For other applications, your result relies on *local features* where there are few data points

* Big-data, general "personalized advertising" models don't work well 
    * Even if we capture an extremely high number of meaningful features (which is itself rare)
        * there aren't nearly enough data points to account for the variance once we get into interesting corners of the space
    * Despite the social/economic phenomenon of Internet advertising, it is unknown if any of those ad models have actual effectiveness (!)
        * see https://us.macmillan.com/books/9780374538651/subprimeattentioncrisis
* Small data alternatives:
    * Better customer modeling: one approach is the per-customer model
    * For election modeling, the many-small-models approach, combined though a pattern called multilevel regression and post-stratification ("Mr. P") works very well
        * http://www.stat.columbia.edu/~gelman/research/published/misterp.pdf
        * https://learnbayesstats.com/episode/83-multilevel-regression-post-stratification-electoral-dynamics-tarmo-juristo/
    * Modeling the data-generating process
        * Can be combined with big-data approaches, but typically is not; i.e., typically the big data approach is discriminative rather than generative
        * Even the most impressive large generative models, such as Stable Diffusion, to not attempt to model a data-generating process
        * Ignoring the data-generating process is not always a problem...
            * These models can be strong for prediction
            * But are weak for understanding phenomena
            * And generally unable to support causal modeling on their own
        * Bayesian approaches with domain-specific priors and/or pooling are a strong contender for infering parameters while modeling a data-generating process, and works well with "small data"
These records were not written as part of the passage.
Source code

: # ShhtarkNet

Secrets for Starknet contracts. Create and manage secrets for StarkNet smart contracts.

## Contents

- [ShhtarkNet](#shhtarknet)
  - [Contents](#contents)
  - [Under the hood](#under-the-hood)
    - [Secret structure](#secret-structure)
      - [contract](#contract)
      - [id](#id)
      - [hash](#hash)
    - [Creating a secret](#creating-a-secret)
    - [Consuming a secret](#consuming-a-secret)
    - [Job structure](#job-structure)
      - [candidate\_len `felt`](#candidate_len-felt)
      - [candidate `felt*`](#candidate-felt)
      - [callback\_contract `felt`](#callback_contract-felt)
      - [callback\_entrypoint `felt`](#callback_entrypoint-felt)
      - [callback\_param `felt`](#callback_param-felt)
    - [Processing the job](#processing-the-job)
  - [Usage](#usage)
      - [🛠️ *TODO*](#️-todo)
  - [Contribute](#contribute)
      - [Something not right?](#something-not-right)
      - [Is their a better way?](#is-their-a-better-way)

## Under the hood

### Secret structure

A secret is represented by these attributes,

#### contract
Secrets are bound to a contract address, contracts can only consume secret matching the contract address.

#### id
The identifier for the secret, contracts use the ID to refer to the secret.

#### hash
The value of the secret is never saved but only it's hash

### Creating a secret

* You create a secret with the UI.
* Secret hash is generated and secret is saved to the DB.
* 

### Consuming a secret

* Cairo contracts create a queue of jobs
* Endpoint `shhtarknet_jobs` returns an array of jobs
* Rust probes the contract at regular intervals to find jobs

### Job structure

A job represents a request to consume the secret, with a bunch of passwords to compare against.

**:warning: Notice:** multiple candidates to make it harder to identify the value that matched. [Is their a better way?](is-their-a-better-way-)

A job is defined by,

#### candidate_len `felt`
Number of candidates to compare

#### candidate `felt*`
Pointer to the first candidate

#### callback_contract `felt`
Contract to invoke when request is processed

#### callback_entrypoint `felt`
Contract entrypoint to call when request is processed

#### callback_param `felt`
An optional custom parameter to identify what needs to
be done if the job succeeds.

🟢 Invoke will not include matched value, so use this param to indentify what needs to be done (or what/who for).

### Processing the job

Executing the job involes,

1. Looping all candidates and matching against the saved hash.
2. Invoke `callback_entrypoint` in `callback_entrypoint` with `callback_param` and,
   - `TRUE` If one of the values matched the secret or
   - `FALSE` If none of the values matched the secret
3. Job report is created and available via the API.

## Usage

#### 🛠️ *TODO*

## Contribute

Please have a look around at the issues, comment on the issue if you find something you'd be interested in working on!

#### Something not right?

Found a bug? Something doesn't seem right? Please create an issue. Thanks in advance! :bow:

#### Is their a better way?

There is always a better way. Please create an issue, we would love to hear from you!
*And big data is not statistically big when it is biased... and since most data collection regimes are biased in some ways, this is a topic that needs to be addressed for each study.*

## Problems with Common Analyses and Experiments

### What does "statistical significance" mean? (the non-technical version)

(this discussion is based on traditional frequentist statistics; Bayesians have a much more sensible and straightforward, albeit less widely used, approach to this problem)

* *Statistical significance* describes how (in)frequently a positive result would be detected due to random chance alone. I.e., how likely we are to find something when it's not actually there.

* *Statistical power* describes how (in)frequently a positive result would be detected when the phenomenon under test is in fact positive. I.e., how likely we are to find something when it *is* actually there.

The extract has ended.